A toolkit for turning messy A/V and text into clean, analysis-ready artifacts and features. Think of it as a small pit crew for your data: split → diarize → transcribe → gather text → extract features (dictionaries, archetypes, whisper embeddings) — with predictable filenames and folders. And, also, everything in-between.

Status: early WIP. It works, but expect rough edges and occasional breaking changes.


What it does (high level)

  • Audio from video — pull each audio stream from a container into WAV.

  • Diarize + transcribe — wrapper around Mahmoud Ashraf's whisper-diarization (CSV/SRT/TXT outputs).

  • Per-speaker WAVs — cut a source WAV into one file per speaker using the transcript.

  • Whisper encoder embeddings — segment-level embeddings (and general audio modes) via Faster-Whisper (CTranslate2).

  • Text gatherer — stream/scale a CSV or folder of .txt into a single “analysis-ready” CSV (optionally grouped).

  • Feature extraction

    • Dictionary / ContentCoder across any number of dictionaries → one wide CSV with stable column order.
    • Archetypes using archetypes (sentence-transformer) → one CSV mirroring your analysis-ready file name.
  • Predictable outputs — if you don't provide an output path, ChopShop writes to ./features/<kind>/<filename>.csv, where <filename> comes from your analysis-ready CSV (so grouping/concat choices are visible in the name).


The API you'll use

ChopShop exposes namespaced sub-APIs for clarity:

from chopshop import ChopShop
cs = ChopShop()

# Audio
wav_paths = cs.audio.extract_wavs_from_video(input_path="input.mp4", output_dir="audio_out/")
tp = cs.diarizer.with_thirdparty(audio_path=wav_paths[0], out_dir="transcripts/", whisper_model="small", device="cuda")
cs.audio.split_wav_by_speaker(source_wav=wav_paths[0], transcript_csv=tp["csv"], out_dir="per_speaker/")

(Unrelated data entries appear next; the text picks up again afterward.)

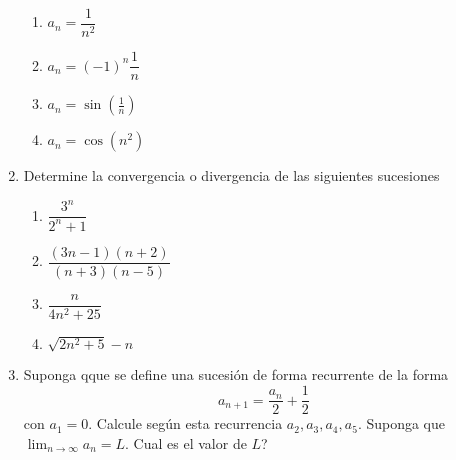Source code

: \documentclass[a4paper,11pt]{article}
\theoremstyle{mytheor}
\begin{document}
\begin{enumerate}
\begin{enumerate}
    \item \( a_n = \dfrac{1}{n^2} \)
    \item \( a_n = (-1)^n\dfrac{1}{n} \)
    \item $a_n=\sin\left(\frac{1}{n}\right)$
    \item $a_n=\cos(n^2)$
\end{enumerate}

\item 
Determine la convergencia o divergencia de las siguientes sucesiones
\begin{enumerate}
    \item $\dfrac{3^n}{2^n+1}$
    \item $\dfrac{(3n-1)(n+2)}{(n+3)(n-5)}$
    \item $\dfrac{n}{4n^2+25}$
    \item $\sqrt{2n^2+5}-n$
\end{enumerate}

\item       
Suponga qque se define una sucesión de forma recurrente de la forma
$$a_{n+1}=\dfrac{a_n}{2}+\dfrac{1}{2}$$
 con $a_1=0$. Calcule según esta recurrencia $a_2,a_3,a_4,a_5$. Suponga que $\lim_{n \to \infty} a_n=L$. Cual
 es el valor de $L$?
\end{enumerate}
\end{document}
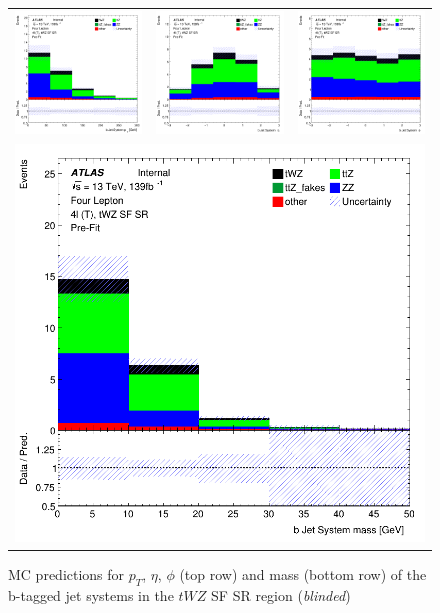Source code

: \begin{figure}[htbp]
\centering
  \begin{tabular}{ccc}

    \includegraphics[width=.2\textwidth]{figures/PreFitPlots/lep4_tWZ_4T_SF_bJet_sys_Pt}&
    \includegraphics[width=.2\textwidth]{figures/PreFitPlots/lep4_tWZ_4T_SF_bJet_sys_Eta} &
    \includegraphics[width=.2\textwidth]{figures/PreFitPlots/lep4_tWZ_4T_SF_bJet_sys_Phi} \\
    \multicolumn{3}{c}{\includegraphics[width=.2\textwidth]{figures/PreFitPlots/lep4_tWZ_4T_SF_bJet_sys_mass}}

  \end{tabular}
  \caption{MC predictions for $p_{T}$, $\eta$, $\phi$ (top row) and mass (bottom row) of the b-tagged jet systems in the $tWZ$ SF SR region (\textit{blinded})}
  \label{fig:4lep-SF-SR-bjet-sys-Plots}
\end{figure}
\clearpage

# Embeddings (transcript-driven OR general-audio)
cs.audio.export_whisper_embeddings(source_wav=wav_paths[0], transcript_csv=tp["csv"])          # segment CSV
cs.audio.export_whisper_embeddings(source_wav=wav_paths[0], strategy="nonsilent", aggregate="mean")  # general audio

# Text gather → Dictionaries
feat_csv = cs.text.analyze_with_dictionaries(
    csv_path="transcripts/session.csv",
    dict_paths=["dictionaries/LIWC-22.dicx", "dictionaries/empath-default.dicx"],
    text_cols=["text"], id_cols=["speaker"], group_by=["speaker"], delimiter=",",
)

# Text gather → Archetypes
arch_csv = cs.text.analyze_with_archetypes(
    csv_path="transcripts/session.csv",
    archetype_csvs=["dictionaries/archetypes/Suicidality.csv", "dictionaries/archetypes/Resilience.csv"],
    text_cols=["text"], id_cols=["speaker"], group_by=["speaker"], delimiter=",",
)

Default output locations If you omit out_features_csv, ChopShop writes to:

  • Dictionaries → ./features/dictionary/<analysis_ready_filename>.csv
  • Archetypes → ./features/archetypes/<analysis_ready_filename>.csv
  • Whisper embeddings → ./features/whisper_embed/<analysis_ready_filename>.csv

The <analysis_ready_filename> comes from the text-gather step (e.g., dataset_grouped_speaker.csv), or from your provided analysis_csv.


CLI (quick hits)

Anything you can do in Python... well, you can also run from the terminal.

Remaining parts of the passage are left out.